Piglia retoma, en el documental, el proceso creativo de su novela La ciudad ausente y la ópera de Gerardo Gandini basada en esa novela, para exponer a un escritor atormentado por la soledad y enloquecido por la muerte de su esposa, Elena, la eterna amada, la Bellamuerte. En La ciudad ausente Macedonio es un personaje que construye una máquina para perpetuar el alma de su moribunda mujer.

Al final de su vida Macedonio fue un solitario que sobrevivía en hoteluchos, atendido por la solidaridad de algunos amigos y alejado de sus hijos, a quienes no quiso volver a ver desde que murió su esposa. En otra época, de la que él mismo no quería acordarse, fue fiscal, pero ninguno de los acusados por él fue sentenciado nunca jamás. Luego quiso ser consejero de filosofía en los barcos que recorrían el río Paraná, pero fracasó en el intento, porque el trabajo no existía. Lo que sí llegó a ser fue candidato a la presidencia de la Argentina y basó su campaña en el lema de que era más fácil ser presidente de la República que farmacéutico, porque menos personas postulan a presidente. Por supuesto que solo sus amigos votaron por Macedonio, y eso le bastó para sentirse querido.

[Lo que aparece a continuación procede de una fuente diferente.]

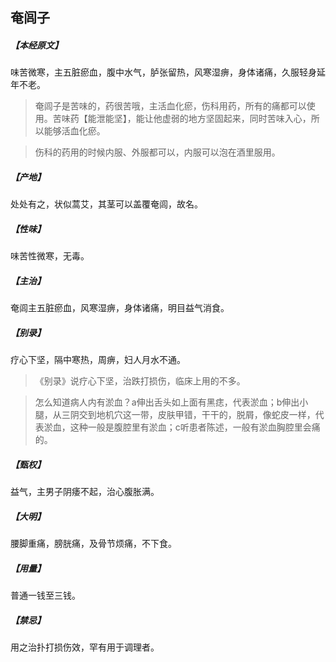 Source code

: ## 奄闾子

##### 【本经原文】
味苦微寒，主五脏瘀血，腹中水气，胪张留热，风寒湿痹，身体诸痛，久服轻身延年不老。

> 奄闾子是苦味的，药很苦哦，主活血化瘀，伤科用药，所有的痛都可以使用。苦味药【能泄能坚】，能让他虚弱的地方坚固起来，同时苦味入心，所以能够活血化瘀。

> 伤科的药用的时候内服、外服都可以，内服可以泡在酒里服用。

##### 【产地】
处处有之，状似蒿艾，其茎可以盖覆奄闾，故名。
##### 【性味】
味苦性微寒，无毒。
##### 【主治】
奄闾主五脏瘀血，风寒湿痹，身体诸痛，明目益气消食。
##### 【别录】
疗心下坚，隔中寒热，周痹，妇人月水不通。

> 《别录》说疗心下坚，治跌打损伤，临床上用的不多。

> 怎么知道病人内有淤血？a伸出舌头如上面有黑痣，代表淤血；b伸出小腿，从三阴交到地机穴这一带，皮肤甲错，干干的，脱屑，像蛇皮一样，代表淤血，这种一般是腹腔里有淤血；‍c听患者陈述，一般有淤血胸腔里会痛的。

##### 【甄权】
益气，主男子阴痿不起，治心腹胀满。
##### 【大明】
腰脚重痛，膀胱痛，及骨节烦痛，不下食。
##### 【用量】
普通一钱至三钱。
##### 【禁忌】
用之治扑打损伤效，罕有用于调理者。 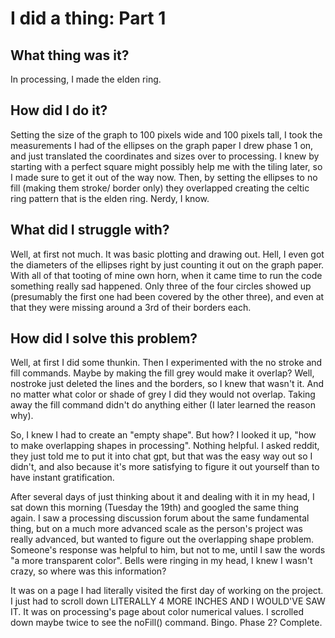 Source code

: # I did a thing: Part 1

## What thing was it?

In processing, I made the elden ring.

## How did I do it?

Setting the size of the graph to 100 pixels wide and 100 pixels tall, I took the measurements I had of the ellipses on the graph paper I drew phase 1 on, and just translated the coordinates and sizes over to processing. I knew by starting with a perfect square might possibly help me with the tiling later, so I made sure to get it out of the way now. Then, by setting the ellipses to no fill (making them stroke/ border only) they overlapped creating the celtic ring pattern that is the elden ring. Nerdy, I know.

## What did I struggle with?

Well, at first not much. It was basic plotting and drawing out. Hell, I even got the diameters of the ellipses right by just counting it out on the graph paper. With all of that tooting of mine own horn, when it came time to run the code something really sad happened. Only three of the four circles showed up (presumably the first one had been covered by the other three), and even at that they were missing around a 3rd of their borders each.

## How did I solve this problem?

Well, at first I did some thunkin. Then I experimented with the no stroke and fill commands. Maybe by making the fill grey would make it overlap? Well, nostroke just deleted the lines and the borders, so I knew that wasn't it. And no matter what color or shade of grey I did they would not overlap. Taking away the fill command didn't do anything either (I later learned the reason why).

So, I knew I had to create an "empty shape". But how? I looked it up, "how to make overlapping shapes in processing". Nothing helpful. I asked reddit, they just told me to put it into chat gpt, but that was the easy way out so I didn't, and also because it's more satisfying to figure it out yourself than to have instant gratification.

After several days of just thinking about it and dealing with it in my head, I sat down this morning (Tuesday the 19th) and googled the same thing again. I saw a processing discussion forum about the same fundamental thing, but on a much more advanced scale as the person's project was really advanced, but wanted to figure out the overlapping shape problem. Someone's response was helpful to him, but not to me, until I saw the words "a more transparent color". Bells were ringing in my head, I knew I wasn't crazy, so where was this information?

It was on a page I had literally visited the first day of working on the project. I just had to scroll down LITERALLY 4 MORE INCHES AND I WOULD'VE SAW IT. It was on processing's page about color numerical values. I scrolled down maybe twice to see the noFill() command. Bingo. Phase 2? Complete.
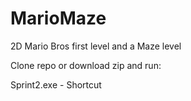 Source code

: # MarioMaze


2D Mario Bros first level and a Maze level


Clone repo or download zip and run:

Sprint2.exe - Shortcut
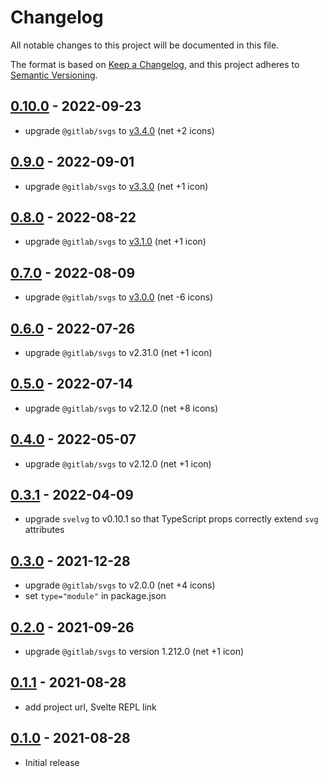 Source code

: # Changelog

All notable changes to this project will be documented in this file.

The format is based on [Keep a Changelog](https://keepachangelog.com/en/1.0.0/),
and this project adheres to [Semantic Versioning](https://semver.org/spec/v2.0.0.html).

## [0.10.0](https://github.com/metonym/svelte-gitlab-icons/releases/tag/v0.10.0) - 2022-09-23

- upgrade `@gitlab/svgs` to [v3.4.0](https://gitlab.com/gitlab-org/gitlab-svgs/-/releases/v3.4.0) (net +2 icons)

## [0.9.0](https://github.com/metonym/svelte-gitlab-icons/releases/tag/v0.9.0) - 2022-09-01

- upgrade `@gitlab/svgs` to [v3.3.0](https://gitlab.com/gitlab-org/gitlab-svgs/-/releases/v3.3.0) (net +1 icon)

## [0.8.0](https://github.com/metonym/svelte-gitlab-icons/releases/tag/v0.8.0) - 2022-08-22

- upgrade `@gitlab/svgs` to [v3.1.0](https://gitlab.com/gitlab-org/gitlab-svgs/-/releases/v3.1.0) (net +1 icon)

## [0.7.0](https://github.com/metonym/svelte-gitlab-icons/releases/tag/v0.7.0) - 2022-08-09

- upgrade `@gitlab/svgs` to [v3.0.0](https://gitlab.com/gitlab-org/gitlab-svgs/-/releases/v3.0.0) (net -6 icons)

## [0.6.0](https://github.com/metonym/svelte-gitlab-icons/releases/tag/v0.6.0) - 2022-07-26

- upgrade `@gitlab/svgs` to v2.31.0 (net +1 icon)

## [0.5.0](https://github.com/metonym/svelte-gitlab-icons/releases/tag/v0.5.0) - 2022-07-14

- upgrade `@gitlab/svgs` to v2.12.0 (net +8 icons)

## [0.4.0](https://github.com/metonym/svelte-gitlab-icons/releases/tag/v0.4.0) - 2022-05-07

- upgrade `@gitlab/svgs` to v2.12.0 (net +1 icon)

## [0.3.1](https://github.com/metonym/svelte-gitlab-icons/releases/tag/v0.3.1) - 2022-04-09

- upgrade `svelvg` to v0.10.1 so that TypeScript props correctly extend `svg` attributes

## [0.3.0](https://github.com/metonym/svelte-gitlab-icons/releases/tag/v0.3.0) - 2021-12-28

- upgrade `@gitlab/svgs` to v2.0.0 (net +4 icons)
- set `type="module"` in package.json

## [0.2.0](https://github.com/metonym/svelte-gitlab-icons/releases/tag/v0.2.0) - 2021-09-26

- upgrade `@gitlab/svgs` to version 1.212.0 (net +1 icon)

## [0.1.1](https://github.com/metonym/svelte-gitlab-icons/releases/tag/v0.1.1) - 2021-08-28

- add project url, Svelte REPL link

## [0.1.0](https://github.com/metonym/svelte-gitlab-icons/releases/tag/v0.1.0) - 2021-08-28

- Initial release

Macedonio fue muy amigo del padre de Jorge Luis Borges y del propio Borges, quien llegó a reverenciarlo halagando su inédita obra, al punto que muchos escritores e intelectuales llegaron a afirmar que alguien así solamente podía ser invento del autor de El Aleph. El mito de Macedonio fue tan grande que el personaje ensombreció al autor, su obra fue redescubierta décadas después por varios escritores y críticos literarios argentinos que reconocen que formó parte de la vanguardia literaria argentina, junto a Leopoldo Marechal y Oliverio Girondo. Como si fuera una paradoja digna del autor de Museo de la novela eterna, fue su hijo, Adolfo de Obieta (otrora abandonado), quien se encargó de rescatar sus manuscritos y publicarlos.

Hoy podemos afirmar que la literatura argentina, con sus grandes alturas urbanas, sus pampas silentes y su erudición europea, le debe mucho a Macedonio; y puedo afirmar con Ricardo Piglia que el siglo XXI será el siglo de este autor que escribía como una necesidad, que conversaba como si estuviera escribiendo y que creía que “hay un mundo para todo nacer” y que “la realidad, la que verdaderamente hay, la hacemos nosotros”.